Il sorriso rimase immobile, ma lo sguardo divenne duro, valutante, come chi osserva un meccanismo guasto.
Come potremmo lasciarti? Nello stato in cui sei? Non potrai fare un passo senza di noi. Dima non lo permetterebbe mai. Ti ama troppo.
Pronunciò ama con insistenza, come se fosse un asso in tavola. Ed era davvero un asso.
Mio figlio, Dima, vedeva in lei un angelo custode per la madre indifesa.
Voglio solo pace, dissi sinceramente.
Non è la tua voce a parlare, è la tua malattia, intervenne dolcemente. Ti rimetteremo in piedi. Ah, a proposito, Dima ha trovato un notaio eccellente. Abbiamo deciso di stipulare una donazione.
Per ridurre, ben sai, i fastidi futuri. Solo per il tuo benessere.
Parlava del mio futuro, della mia morte, con la stessa nonchalance con cui si compra il pane.

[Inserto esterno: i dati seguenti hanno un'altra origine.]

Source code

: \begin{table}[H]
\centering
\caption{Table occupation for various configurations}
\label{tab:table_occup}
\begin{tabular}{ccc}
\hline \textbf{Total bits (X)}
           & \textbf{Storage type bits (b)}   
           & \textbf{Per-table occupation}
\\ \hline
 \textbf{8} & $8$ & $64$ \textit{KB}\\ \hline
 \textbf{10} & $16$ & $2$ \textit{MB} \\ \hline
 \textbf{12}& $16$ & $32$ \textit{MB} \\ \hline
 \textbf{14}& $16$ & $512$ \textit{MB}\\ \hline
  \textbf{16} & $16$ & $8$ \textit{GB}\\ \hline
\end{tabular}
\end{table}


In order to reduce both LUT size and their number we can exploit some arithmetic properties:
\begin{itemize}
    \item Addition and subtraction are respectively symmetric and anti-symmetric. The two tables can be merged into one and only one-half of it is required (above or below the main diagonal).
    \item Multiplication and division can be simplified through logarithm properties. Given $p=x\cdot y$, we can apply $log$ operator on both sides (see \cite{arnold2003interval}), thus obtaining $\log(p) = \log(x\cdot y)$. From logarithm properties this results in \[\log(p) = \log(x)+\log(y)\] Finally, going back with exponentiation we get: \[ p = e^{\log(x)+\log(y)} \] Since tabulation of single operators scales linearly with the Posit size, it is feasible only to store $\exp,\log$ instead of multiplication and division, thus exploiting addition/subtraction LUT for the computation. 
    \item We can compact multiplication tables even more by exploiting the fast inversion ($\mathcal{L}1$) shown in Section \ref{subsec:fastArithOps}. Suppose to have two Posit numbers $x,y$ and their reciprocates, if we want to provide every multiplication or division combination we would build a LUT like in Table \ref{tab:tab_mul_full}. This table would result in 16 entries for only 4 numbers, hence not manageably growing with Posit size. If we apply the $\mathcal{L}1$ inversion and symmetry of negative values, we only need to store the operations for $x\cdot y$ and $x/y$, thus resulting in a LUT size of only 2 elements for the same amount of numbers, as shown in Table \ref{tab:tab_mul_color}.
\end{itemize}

Una predatrice quasi a scacciare la preda.
Ci penserò.
Quella sera, attendendo che loro e Dima andassero al cinema, indossai dei guanti e svuotai lintera zuccheriera in un sacchetto.
Nel cestino trovai quel minuscolo sacchetto da cui Alina aveva versato la polvere; non era vuoto.
Allinterno rimaneva ancora un po di sostanza. La travasi con cura in un barattolo di vetro per farmaci e lo nascondi.
Compresi allora che la lotta non sarebbe stata per la vita, ma per la morte. Non ero più debole. Divenni la madre che difende il figlio accecato.
La mia vita divenne un thriller di spionaggio. Mangiai solo ciò che preparavo io, chiudendomi nella cucina.
Alle domande di Alina rispondevo con un sorriso: «Ho deciso di mettermi a dieta, cara. Il medico lo ha consigliato». Assunsi le pillole solo dalle confezioni che aprivo personalmente.
Alina osservava. La sua maschera di cura crepava. Una volta la vidi scambiare le mie compresse per la pressione con altre quasi identiche.
«Mamma, volevo solo aiutarti a sistemare le scatole, ma hai mescolato tutto», cinguettò quando la colsi alla mano.
Quella sera ebbi una dura discussione con il figlio.
Mamma, che succede? Alina dice che sei paranoica. Tu la accusi di confondere le medicine. Capisci quanto la ferisce? Non dorme la notte, cerca i migliori medici per te, e tu
Dima, mi sta mentendo.
Basta! si alzò. Sarebbe molto più facile per lei stare nel suo appartamento invece di agitarsi con te! Lo fa per amore verso di me! E verso di te! Perché non accetti la nostra cura?
Lo guardai e capii: non ascoltava. Ripeteva le parole di lei, il suo tono.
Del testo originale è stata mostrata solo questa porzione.